Aufwendungen die zusätzlich anfallen, weil der Arbeitnehmer eine Unterkunft gemeinsam mit Personen nutzt, die in keinem Dienstverhältnis zum selben Arbeitgeber stehen, können nicht berücksichtigt werden. Abzugsfähig sind nur diejenigen Aufwendungen, die zusätzlich bei alleiniger Nutzung durch den Arbeitnehmer angefallen wären. Bei Mitnutzung eines Mehrbettzimmers (z. B. Doppelzimmer) können die Aufwendungen angesetzt werden, die bei Inanspruchnahme eines Einzelzimmers im selben Haus entstanden wären. (BMF v. 30.9.2013 a.a.O Rz. 110 und Beispiel 50).

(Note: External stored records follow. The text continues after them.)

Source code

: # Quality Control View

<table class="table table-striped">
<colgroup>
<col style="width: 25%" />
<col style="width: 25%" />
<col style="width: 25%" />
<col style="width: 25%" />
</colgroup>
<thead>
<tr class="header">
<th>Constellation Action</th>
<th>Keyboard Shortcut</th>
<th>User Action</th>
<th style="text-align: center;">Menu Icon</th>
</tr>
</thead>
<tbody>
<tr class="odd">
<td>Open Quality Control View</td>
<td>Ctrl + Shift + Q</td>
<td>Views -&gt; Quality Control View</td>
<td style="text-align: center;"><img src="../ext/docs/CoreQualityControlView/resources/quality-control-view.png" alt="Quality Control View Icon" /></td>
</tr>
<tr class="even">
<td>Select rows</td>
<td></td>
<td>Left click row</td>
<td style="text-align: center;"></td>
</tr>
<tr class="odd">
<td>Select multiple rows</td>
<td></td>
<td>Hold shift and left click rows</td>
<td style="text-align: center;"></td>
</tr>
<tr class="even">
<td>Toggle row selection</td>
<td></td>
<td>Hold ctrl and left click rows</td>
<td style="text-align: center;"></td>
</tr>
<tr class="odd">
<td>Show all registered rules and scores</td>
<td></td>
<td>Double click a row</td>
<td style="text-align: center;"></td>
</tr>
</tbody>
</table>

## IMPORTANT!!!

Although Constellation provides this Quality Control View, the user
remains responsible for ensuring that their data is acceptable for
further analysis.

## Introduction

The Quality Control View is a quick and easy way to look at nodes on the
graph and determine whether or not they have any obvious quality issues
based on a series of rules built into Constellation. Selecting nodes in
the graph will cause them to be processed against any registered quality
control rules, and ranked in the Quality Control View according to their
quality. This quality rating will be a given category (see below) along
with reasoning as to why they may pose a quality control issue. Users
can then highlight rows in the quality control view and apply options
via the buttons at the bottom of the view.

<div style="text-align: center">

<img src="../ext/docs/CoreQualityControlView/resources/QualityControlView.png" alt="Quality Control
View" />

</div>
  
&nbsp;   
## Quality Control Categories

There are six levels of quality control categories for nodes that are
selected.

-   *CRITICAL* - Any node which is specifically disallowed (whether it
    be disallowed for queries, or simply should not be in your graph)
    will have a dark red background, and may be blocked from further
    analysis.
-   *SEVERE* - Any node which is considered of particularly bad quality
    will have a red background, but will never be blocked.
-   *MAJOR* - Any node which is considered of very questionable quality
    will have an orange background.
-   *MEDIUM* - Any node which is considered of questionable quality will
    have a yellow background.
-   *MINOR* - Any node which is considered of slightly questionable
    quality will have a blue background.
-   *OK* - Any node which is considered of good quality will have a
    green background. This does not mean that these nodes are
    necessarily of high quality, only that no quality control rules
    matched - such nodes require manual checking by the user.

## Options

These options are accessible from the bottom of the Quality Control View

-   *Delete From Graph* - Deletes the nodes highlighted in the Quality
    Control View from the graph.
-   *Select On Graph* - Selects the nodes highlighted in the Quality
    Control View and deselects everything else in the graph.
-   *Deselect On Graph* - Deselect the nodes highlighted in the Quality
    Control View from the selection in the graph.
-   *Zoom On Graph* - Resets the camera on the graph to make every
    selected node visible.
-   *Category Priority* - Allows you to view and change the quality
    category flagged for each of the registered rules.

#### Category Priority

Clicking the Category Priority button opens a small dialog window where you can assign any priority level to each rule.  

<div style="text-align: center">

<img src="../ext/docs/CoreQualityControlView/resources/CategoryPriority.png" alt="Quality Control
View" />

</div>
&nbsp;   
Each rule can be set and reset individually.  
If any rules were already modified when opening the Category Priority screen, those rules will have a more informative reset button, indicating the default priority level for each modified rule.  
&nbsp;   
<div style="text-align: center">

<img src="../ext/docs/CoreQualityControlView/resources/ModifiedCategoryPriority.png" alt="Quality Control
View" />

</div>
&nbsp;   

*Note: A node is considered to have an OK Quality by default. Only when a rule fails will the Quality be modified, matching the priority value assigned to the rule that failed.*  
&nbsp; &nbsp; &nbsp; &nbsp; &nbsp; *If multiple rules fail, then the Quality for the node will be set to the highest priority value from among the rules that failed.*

Wird durch Zahlungsbelege nur ein Gesamtpreis für Unterkunft und Verpflegung nachgewiesen und lässt sich der Preis für die Verpflegung nicht feststellen (z. B. Tagungspauschale), ist der Gesamtpreis zur Ermittlung der Übernachtungskosten wie folgt zu kürzen:

  1. für Frühstück um 20 %,
  2. für Mittag- und Abendessen um jeweils 40 %

des für den Unterkunftsort maßgebenden Pauschbetrags für Verpflegungsmehraufwendungen bei einer Auswärtstätigkeit mit einer Abwesenheitsdauer von mindestens 24 Stunden.

Beispiel:

Auslandsreise nach Dänemark: Die Hotelrechnung mit Tagungspauschale (Übernachtungskosten, Frühstück, Mittagessen, Abendessen) beläuft sich auf einen Gesamtpreis von € 100,00. Der Pauschbetrag für Verpflegungsmehraufwendungen für Dänemark beträgt für 2017 bei einer Abwesenheit vn mindestens 24 Stunden € 60,00. Die maßgeblichen Übernachtungskosten betragen:

Gesamtpreis: € 100,00

Abzüglich € 12,00 (für Frühstück: 20 % von € 60,00)

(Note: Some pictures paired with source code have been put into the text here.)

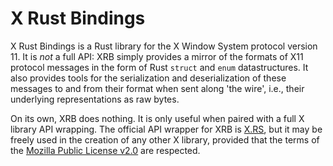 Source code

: # X Rust Bindings
X Rust Bindings is a Rust library for the X Window System protocol version 11.
It is _not_ a full API: XRB simply provides a mirror of the formats of X11
protocol messages in the form of Rust `struct` and `enum` datastructures. It
also provides tools for the serialization and deserialization of these messages
to and from their format when sent along 'the wire', i.e., their underlying
representations as raw bytes.

On its own, XRB does nothing. It is only useful when paired with a full X
library API wrapping. The official API wrapper for XRB is
[X.RS](https://github.com/XdotRS/xrs), but it may be freely used in the
creation of any other X library, provided that the terms of the [Mozilla Public
License v2.0](https://github.com/XdotRS/xrb/blob/main/LICENSE) are respected.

Abzüglich € 24,00 (für Mittagessen: 40 % von € 60,00)

Abzüglich € 24,00 (für Abendessen: 40 % von € 60,00)

ergibt € 40,00.

Reisenebenkosten

Diese können sein:

Kosten für öffentliche Verkehrsmittel und Taxis am Reiseort, Unfallkosten auf der Reise, Straßenbenutzungskosten wie Mautgebühren, Fährkosten, Telefongebühren, Kosten für Garage und Parkplatz, Kosten für Beförderung und Aufbewahrung von Gepäck. Reisenebenkosten werden unter den Voraussetzungen, die für die steuerliche Anerkennung von Reisekosten geltend, in tatsächlicher Höhe berücksichtigt und können als Werbungskosten abgezogen werden, soweit sie nicht vom Arbeitgeber steuerfrei erstattet wurden (R 9.8 Abs. 1 LStR 2015).

Doppelte Haushaltsführung

Als beruflich veranlasste Unterkunftskosten für die Zweitwohnung im Rahmen der doppelten Haushaltsführung können bis zu € 1.000,00 im Monat als Werbungskosten angesetzt oder steuerfrei vom Arbeitgeber erstattet werden (§ 9 Abs. 1 Satz 3 Nr. 5 EStG).